Mientras los estudiantes se organizaban en Pekín, algunos de ellos viajaron a otras provincias para obtener apoyo. Durante la Revolución Cultural, los Guardias Rojos al principio utilizaron este método de establecer una red de conexiones -Chuanlian, o enlace- para divulgar la revolución. Por aquel entonces viajaban en tren a todos los rincones del país, iban a las fábricas, oficinas, escuelas y Comunas Populares. En esos momentos, los estudiantes de la capital se servían del mismo método para informar a otros de lo que ocurría en Pekín. Era la manera en que la información -aparte de la que permitían los medios de comunicación controlados por el Estado- se transmitía en China. Dos estudiantes de Pekín visitaron la universidad de mi hermana Xiao Jie, en la provincia de Shandong. Los alumnos de ese centro no tardaron en boicotear también las clases.
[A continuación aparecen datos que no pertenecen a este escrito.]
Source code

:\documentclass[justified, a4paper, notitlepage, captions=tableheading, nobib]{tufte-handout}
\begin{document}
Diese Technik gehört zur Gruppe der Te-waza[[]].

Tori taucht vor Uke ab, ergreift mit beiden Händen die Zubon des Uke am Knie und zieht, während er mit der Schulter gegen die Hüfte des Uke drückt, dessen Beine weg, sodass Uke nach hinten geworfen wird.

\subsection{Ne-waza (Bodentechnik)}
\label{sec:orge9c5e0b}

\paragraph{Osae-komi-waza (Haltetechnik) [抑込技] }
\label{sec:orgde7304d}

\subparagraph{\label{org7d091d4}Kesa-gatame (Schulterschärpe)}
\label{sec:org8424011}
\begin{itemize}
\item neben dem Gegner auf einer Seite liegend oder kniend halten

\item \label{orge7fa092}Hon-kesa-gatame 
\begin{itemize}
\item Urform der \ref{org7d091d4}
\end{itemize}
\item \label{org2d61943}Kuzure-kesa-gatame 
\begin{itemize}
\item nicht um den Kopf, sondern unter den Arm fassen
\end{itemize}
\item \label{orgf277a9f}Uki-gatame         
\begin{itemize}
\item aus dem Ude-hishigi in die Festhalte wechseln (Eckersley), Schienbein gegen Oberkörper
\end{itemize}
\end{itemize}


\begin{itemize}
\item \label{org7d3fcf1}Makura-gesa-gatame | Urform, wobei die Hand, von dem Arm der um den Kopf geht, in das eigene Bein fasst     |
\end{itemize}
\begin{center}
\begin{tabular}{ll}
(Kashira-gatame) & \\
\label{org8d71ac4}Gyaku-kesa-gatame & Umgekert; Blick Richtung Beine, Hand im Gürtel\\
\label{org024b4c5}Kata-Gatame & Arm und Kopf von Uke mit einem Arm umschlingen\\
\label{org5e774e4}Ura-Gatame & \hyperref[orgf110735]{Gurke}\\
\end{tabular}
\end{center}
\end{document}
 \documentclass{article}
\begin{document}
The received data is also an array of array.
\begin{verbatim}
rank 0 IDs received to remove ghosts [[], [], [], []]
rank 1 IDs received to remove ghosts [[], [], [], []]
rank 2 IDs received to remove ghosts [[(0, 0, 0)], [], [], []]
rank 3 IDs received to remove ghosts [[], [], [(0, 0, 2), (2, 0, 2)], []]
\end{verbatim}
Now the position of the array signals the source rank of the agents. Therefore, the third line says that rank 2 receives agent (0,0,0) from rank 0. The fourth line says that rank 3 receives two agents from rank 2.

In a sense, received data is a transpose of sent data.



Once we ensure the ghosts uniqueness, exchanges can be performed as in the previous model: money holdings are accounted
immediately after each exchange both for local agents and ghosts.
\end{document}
En el campus de la Universidad de Pekín, cada día se colocaban carteles nuevos. Los profesores que eran como la profesora Li Shuxian del departamento de física se declararon claramente en favor de los estudiantes, en tanto que otros ofrecían consejos sobre cómo promover el Movimiento. Los periodistas extranjeros acudieron entonces al campus: entrevistaban a los estudiantes y fotografiaban y grababan en vídeo sus actividades.
La noche del 25 de abril, los programas de radio y televisión nacionales emitieron el texto principal de un editorial que iba a aparecer al día siguiente en el Diario del Pueblo. El editorial, que según el parecer de mucha gente era la opinión de Deng Xiaoping, se titulaba: «La necesidad de una clara postura contra la anarquía». Decía así:
«Este movimiento es una conspiración bien planeada. Su intención es la de confundir a la gente y sumir el país en la anarquía. Su verdadero objetivo es rechazar el liderazgo del Partido Comunista Chino y el sistema socialista. Se trata de una lucha política muy grave que preocupa a todo el Partido y toda la nación.»
Aquella tarde había ido a ver a Eimin pronto. Sentada ante el televisor en su habitación, no podía creer lo que escuchaban mis oídos. Era la primera vez que vivía de cerca una lucha política, y estaba horrorizada. Eimin, al haber experimentado de primera mano la crueldad y la maldad de la Revolución Cultural, no tenía ninguna duda de que aquello era el preludio de una severa represalia.